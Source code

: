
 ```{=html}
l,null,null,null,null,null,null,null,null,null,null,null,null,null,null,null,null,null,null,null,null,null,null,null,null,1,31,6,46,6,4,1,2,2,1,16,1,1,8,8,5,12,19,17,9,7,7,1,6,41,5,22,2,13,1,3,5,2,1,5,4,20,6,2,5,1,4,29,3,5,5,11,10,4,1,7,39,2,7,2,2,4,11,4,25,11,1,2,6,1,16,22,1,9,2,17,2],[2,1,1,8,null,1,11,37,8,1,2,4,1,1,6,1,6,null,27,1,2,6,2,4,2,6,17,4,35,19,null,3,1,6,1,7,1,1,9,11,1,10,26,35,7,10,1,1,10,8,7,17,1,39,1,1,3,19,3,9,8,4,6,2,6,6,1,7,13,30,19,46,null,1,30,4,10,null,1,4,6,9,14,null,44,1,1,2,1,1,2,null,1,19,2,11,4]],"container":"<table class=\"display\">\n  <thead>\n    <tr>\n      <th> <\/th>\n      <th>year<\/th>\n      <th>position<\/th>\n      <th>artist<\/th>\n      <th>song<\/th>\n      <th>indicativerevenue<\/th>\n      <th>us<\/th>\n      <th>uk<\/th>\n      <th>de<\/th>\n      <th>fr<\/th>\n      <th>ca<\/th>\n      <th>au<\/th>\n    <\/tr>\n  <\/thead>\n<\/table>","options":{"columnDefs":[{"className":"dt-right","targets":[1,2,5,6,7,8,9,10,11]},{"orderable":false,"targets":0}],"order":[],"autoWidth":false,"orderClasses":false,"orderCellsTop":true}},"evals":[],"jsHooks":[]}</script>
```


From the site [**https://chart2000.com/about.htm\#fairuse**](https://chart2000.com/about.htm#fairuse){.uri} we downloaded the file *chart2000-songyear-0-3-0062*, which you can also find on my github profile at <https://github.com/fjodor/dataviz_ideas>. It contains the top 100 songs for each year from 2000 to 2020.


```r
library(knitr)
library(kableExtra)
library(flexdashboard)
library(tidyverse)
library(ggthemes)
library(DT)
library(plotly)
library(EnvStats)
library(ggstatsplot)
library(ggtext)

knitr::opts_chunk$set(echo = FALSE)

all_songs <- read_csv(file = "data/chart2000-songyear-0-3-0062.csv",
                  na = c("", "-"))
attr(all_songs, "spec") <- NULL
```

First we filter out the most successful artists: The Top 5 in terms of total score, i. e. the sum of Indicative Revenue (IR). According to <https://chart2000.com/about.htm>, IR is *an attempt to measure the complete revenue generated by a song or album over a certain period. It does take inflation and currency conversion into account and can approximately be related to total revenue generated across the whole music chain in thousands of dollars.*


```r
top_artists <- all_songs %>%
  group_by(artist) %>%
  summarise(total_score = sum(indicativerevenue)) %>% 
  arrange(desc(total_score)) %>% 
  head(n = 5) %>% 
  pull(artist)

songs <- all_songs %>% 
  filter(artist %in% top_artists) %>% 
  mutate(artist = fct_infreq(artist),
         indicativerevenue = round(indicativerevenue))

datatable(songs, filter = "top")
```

-*-

Work request
Produce a word-for-word copy of all the entries above.

Your solution
Source code

:
 ```{=html}
l,null,null,null,null,null,null,null,null,null,null,null,null,null,null,null,null,null,null,null,null,null,null,null,null,1,31,6,46,6,4,1,2,2,1,16,1,1,8,8,5,12,19,17,9,7,7,1,6,41,5,22,2,13,1,3,5,2,1,5,4,20,6,2,5,1,4,29,3,5,5,11,10,4,1,7,39,2,7,2,2,4,11,4,25,11,1,2,6,1,16,22,1,9,2,17,2],[2,1,1,8,null,1,11,37,8,1,2,4,1,1,6,1,6,null,27,1,2,6,2,4,2,6,17,4,35,19,null,3,1,6,1,7,1,1,9,11,1,10,26,35,7,10,1,1,10,8,7,17,1,39,1,1,3,19,3,9,8,4,6,2,6,6,1,7,13,30,19,46,null,1,30,4,10,null,1,4,6,9,14,null,44,1,1,2,1,1,2,null,1,19,2,11,4]],"container":"<table class=\"display\">\n  <thead>\n    <tr>\n      <th> <\/th>\n      <th>year<\/th>\n      <th>position<\/th>\n      <th>artist<\/th>\n      <th>song<\/th>\n      <th>indicativerevenue<\/th>\n      <th>us<\/th>\n      <th>uk<\/th>\n      <th>de<\/th>\n      <th>fr<\/th>\n      <th>ca<\/th>\n      <th>au<\/th>\n    <\/tr>\n  <\/thead>\n<\/table>","options":{"columnDefs":[{"className":"dt-right","targets":[1,2,5,6,7,8,9,10,11]},{"orderable":false,"targets":0}],"order":[],"autoWidth":false,"orderClasses":false,"orderCellsTop":true}},"evals":[],"jsHooks":[]}</script>
```


From the site [**https://chart2000.com/about.htm\#fairuse**](https://chart2000.com/about.htm#fairuse){.uri} we downloaded the file *chart2000-songyear-0-3-0062*, which you can also find on my github profile at <https://github.com/fjodor/dataviz_ideas>. It contains the top 100 songs for each year from 2000 to 2020.


```r
library(knitr)
library(kableExtra)
library(flexdashboard)
library(tidyverse)
library(ggthemes)
library(DT)
library(plotly)
library(EnvStats)
library(ggstatsplot)
library(ggtext)

knitr::opts_chunk$set(echo = FALSE)

all_songs <- read_csv(file = "data/chart2000-songyear-0-3-0062.csv",
                  na = c("", "-"))
attr(all_songs, "spec") <- NULL
```

First we filter out the most successful artists: The Top 5 in terms of total score, i. e. the sum of Indicative Revenue (IR). According to <https://chart2000.com/about.htm>, IR is *an attempt to measure the complete revenue generated by a song or album over a certain period. It does take inflation and currency conversion into account and can approximately be related to total revenue generated across the whole music chain in thousands of dollars.*


```r
top_artists <- all_songs %>%
  group_by(artist) %>%
  summarise(total_score = sum(indicativerevenue)) %>% 
  arrange(desc(total_score)) %>% 
  head(n = 5) %>% 
  pull(artist)

songs <- all_songs %>% 
  filter(artist %in% top_artists) %>% 
  mutate(artist = fct_infreq(artist),
         indicativerevenue = round(indicativerevenue))

datatable(songs, filter = "top")
```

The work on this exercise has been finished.